10. I have already noted earlier the judgments of the Apex Court on what is considered to be law declared in terms of Article 141 of the Constitution. In the case of State of Uttar Pradesh v. Synthetics and Chemicals Ltd. and another (supra), the Apex Court therein noted that the judgment passed per incuriam is avoided and ignored if it is rendered 'in ignoratium of a statute or other binding authority' and that has been accepted, approved and adopted by the Apex Court while interpreting Article 141 of the Constitution which embodies the doctrine of precedents as a matter of law. In Jaisri Sahu v. Rajdewan Dubey the Apex Court pointed out the procedure to be followed when conflicting decisions are placed before a Bench which extracted a passage from Halsbury's Laws of England incorporating one of the exceptions when the decision of an Appellate Court is not binding. The Appellate Court thereafter posed a question as to whether that principle extends and applies to a conclusion of law which was neither raised nor preceded by any consideration. It raised a question whether in other words can such conclusions be considered as declaration of law The Apex Court thereafter noted that a decision which is not express and is not founded on reasons nor it proceeds on consideration of issue cannot be deemed to be a law declared to have binding effect as is contemplated under Article 141. Uniformity and consistency are core of judicial discipline. But that which escapes in the judgment without any occasion is not ratio decidendi. Then quoting from the judgment in B. Shama Rao v. Union Territory of Pondicherry, reported in : 2SCR650 the Apex Court observed as under :
'It is trite to say that a decision is binding not because of its conclusions but in regard to its ratio and the principles laid down therein.'
The Constitution Bench of the Apex Court in Union of India v. Raghubir Singh (dead) by LRs. (supra) had observed as under :
'A pronouncement of law by a Division Bench of the Supreme Court is binding on a Division Bench of the same or a smaller number of Judges, and in order that such decision be binding, it is not necessary that it should be a decision rendered by the Full Court or a Constitution Bench of the Court.'
The Punjab Land Development and Reclamation Corporation Ltd. v. Presiding Officer, Labour Court & Ors. (supra) the Apex Court has observed that a decision can be said generally to be given per incuriam when the Supreme Court has acted in ignorance of a previous decision of its own or when a High Court has acted in ignorance of the decision of the Supreme Court. As regards judgments of the Supreme Court allegedly rendered in ignorance of a relevant constitutional provision or other statutory provisions on the subjects covered by them, it is true that the Supreme Court may not be said to be 'declare the law' on those subjects if the relevant provisions were not really present in its mind. The problem of judgment per incuriam when actually arises, should present no difficulty as the Supreme Court can lay down the law afresh, if two or more of its earlier judgments cannot stand together. Article 141 embodies, as a rule of law, the doctrine of precedents and was enacted to make the law declared by the Supreme Court binding on all Courts in the Country, excluding, as now been interpreted, the Supreme Court by itself.

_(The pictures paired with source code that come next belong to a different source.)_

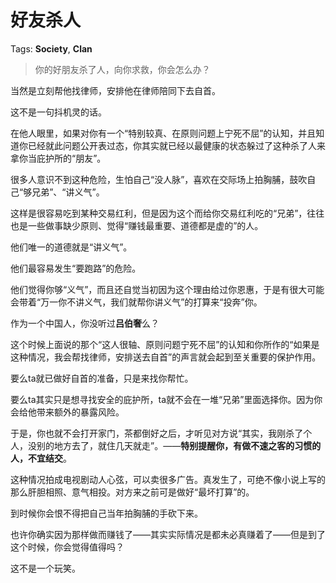 # 好友杀人

Tags: **Society**, **Clan**

> 你的好朋友杀了人，向你求救，你会怎么办？



当然是立刻帮他找律师，安排他在律师陪同下去自首。

这不是一句抖机灵的话。

在他人眼里，如果对你有一个“特别较真、在原则问题上宁死不屈”的认知，并且知道你已经就此问题公开表过态，你其实就已经以最健康的状态躲过了这种杀了人来拿你当庇护所的“朋友”。

很多人意识不到这种危险，生怕自己“没人脉”，喜欢在交际场上拍胸脯，鼓吹自己“够兄弟”、“讲义气”。

这样是很容易吃到某种交易红利，但是因为这个而给你交易红利吃的“兄弟”，往往也是一些做事缺少原则、觉得“赚钱最重要、道德都是虚的”的人。

他们唯一的道德就是“讲义气”。

他们最容易发生“要跑路”的危险。

他们觉得你够“义气”，而且还自觉当初因为这个理由给过你恩惠，于是有很大可能会带着“万一你不讲义气，我们就帮你讲义气”的打算来“投奔”你。

作为一个中国人，你没听过**吕伯奢**么？

这个时候上面说的那个“这人很轴、原则问题宁死不屈”的认知和你所作的“如果是这种情况，我会帮找律师，安排送去自首”的声言就会起到至关重要的保护作用。

要么ta就已做好自首的准备，只是来找你帮忙。

要么ta其实只是想寻找安全的庇护所，ta就不会在一堆“兄弟”里面选择你。因为你会给他带来额外的暴露风险。

于是，你也就不会打开家门，茶都倒好之后，才听见对方说“其实，我刚杀了个人，没别的地方去了，就住几天就走”。——**特别提醒你，有做不速之客的习惯的人，不宜结交**。

这种情况拍成电视剧动人心弦，可以卖很多广告。真发生了，可绝不像小说上写的那么肝胆相照、意气相投。对方来之前可是做好“最坏打算”的。

到时候你会恨不得把自己当年拍胸脯的手砍下来。

也许你确实因为那样做而赚钱了——其实实际情况是都未必真赚着了——但是到了这个时候，你会觉得值得吗？

这不是一个玩笑。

11. Thus on the consideration of these judgments, it is clear that the earlier Judgment in Des Raj's case (supra) is clearly in conflict with the subsequent judgment of the Apex Court in the case of Executive Engineer, State of Karnataka(supra). It is also clear that the judgment in Executive Engineer, State of Karnataka (supra) was pronounced without considering the judgment of the Apex Court itself in Des Raj's case. It is further apparent that the Apex Court has proceeded on the footing that the welfare functions of the State are sovereign functions. Here also it may be noted that the Apex Court itself has noted in the case of Physical Research Laboratory v. K. G. Sharma (supra) that the judgment in the case of Sub Divisional Inspector of Post, Vaikam and Ors. The Apex Court has proceeded on the footing that the welfare measures partake the character of sovereign functions and the traditional duty to maintain law and order is no longer the concept of the State. However, the Apex Court thereafter set out that the judgment in Sub Divisional Inspector of Post, Vaikam, the Court was influenced by the fact of there being Rules pertaining to recruitment and conditions of service. The issue whether welfare activities partake sovereign or regal functions and the judgment of the Apex Court in Bangalore Water Supply's case (supra) was in issue in the case of Chief Conservator of Forests and Anr. (Supra). In para 13, a 3 Judge Bench of the Apex Court rejected the argument that the concept of sovereign function is to include all welfare activities. The Apex Court noted that such a view would erode the ratio in Bangalore Water Supply's case. It is, therefore, clear that the judgment in Bangalore Water Supply's case as understood by the Apex Court itself in Chief Conservator of Forests (supra) would mean that welfare activities would include sovereign functions, has been rejected. The judgment in Sub Divisional Inspector of Post, Vaikam and Ors. (supra) holding that welfare measures partake the character of sovereign functions was laid down without considering the law in Bangalore Water Supply's case and Chief Conservator of Forests and Ors., wherein the said argument had been specifically rejected. The tests laid down as to what is an industry as laid down in Bangalore Water Supply's case continued to hold the field.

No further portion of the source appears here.